Гюнашли встревожился, однако на работе никому не сказал ни слова. И дома, готовясь к встрече с управляющим, молчал, стараясь ничем не выдать волнения. На расспросы жены отвечал, что устал, разболелась голова. Время приближалось к десяти, он собрался ехать. Мархамат попыталась удержать его.
— Ты болен, — говорила она. — На дворе метель. Можно ли так не беречь себя?
Не слушая ее уговоров, Сохраб продолжал одеваться, и она не стала настаивать, — с тех пор как начали строить завод, Сохраб постоянно выезжал ночью на стройку. Он и сам затруднился бы сказать, когда ему в последний раз удалось нормально поспать.

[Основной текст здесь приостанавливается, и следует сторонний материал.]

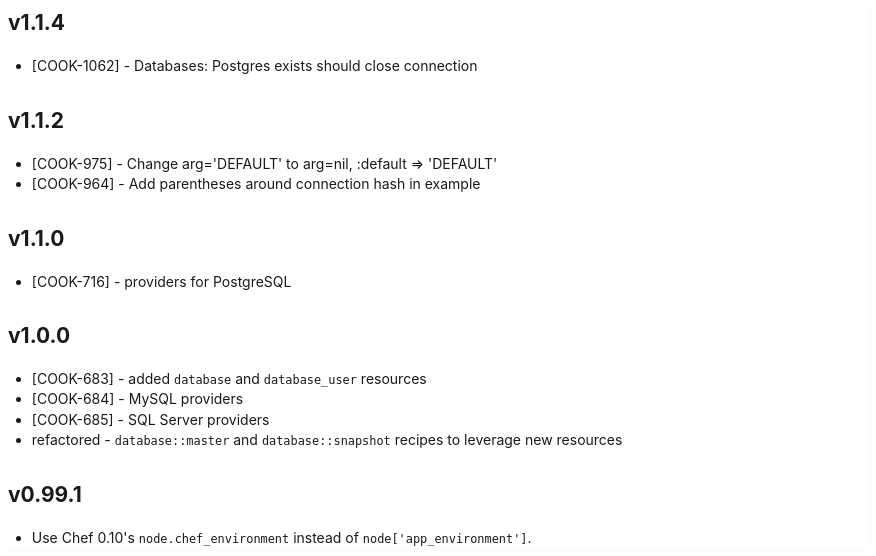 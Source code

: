 v1.1.4
------
- [COOK-1062] - Databases: Postgres exists should close connection

v1.1.2
------
- [COOK-975] - Change arg='DEFAULT' to arg=nil, :default => 'DEFAULT'
- [COOK-964] - Add parentheses around connection hash in example

v1.1.0
------
- [COOK-716] - providers for PostgreSQL

v1.0.0
------
- [COOK-683] - added `database` and `database_user` resources
- [COOK-684] - MySQL providers
- [COOK-685] - SQL Server providers
- refactored - `database::master` and `database::snapshot` recipes to leverage new resources

v0.99.1
-------
- Use Chef 0.10's `node.chef_environment` instead of `node['app_environment']`.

Кабинет управляющего больше походил на музей, чем на служебное помещение. С потолка, разукрашенного золотым орнаментом, свисала бронзовая люстра, такая тяжелая, что казалось, она вот-вот рухнет и увлечет за собой весь позолоченный потолок. На сверкающем паркетном полу пестрели пушистые ковры. Белые шелковые занавеси, напоминающие пенящиеся волны, складками ниспадали с потолка до пола, закрывая высокие окна. Где-то в глубине кабинета расположился огромный письменный стол. Среди множества белых и черных телефонных аппаратов и массивного письменного прибора еле виднелась маленькая лысеющая голова. Невзрачная, щуплая фигурка управляющего представляла разительный контраст с тяжеловесной роскошью кабинета.
Нерешительно ступив на ковер, Гюнашли подошел к столу и приветливо поздоровался с управляющим. Но тот даже не поднял головы и не взглянул на Сохраба.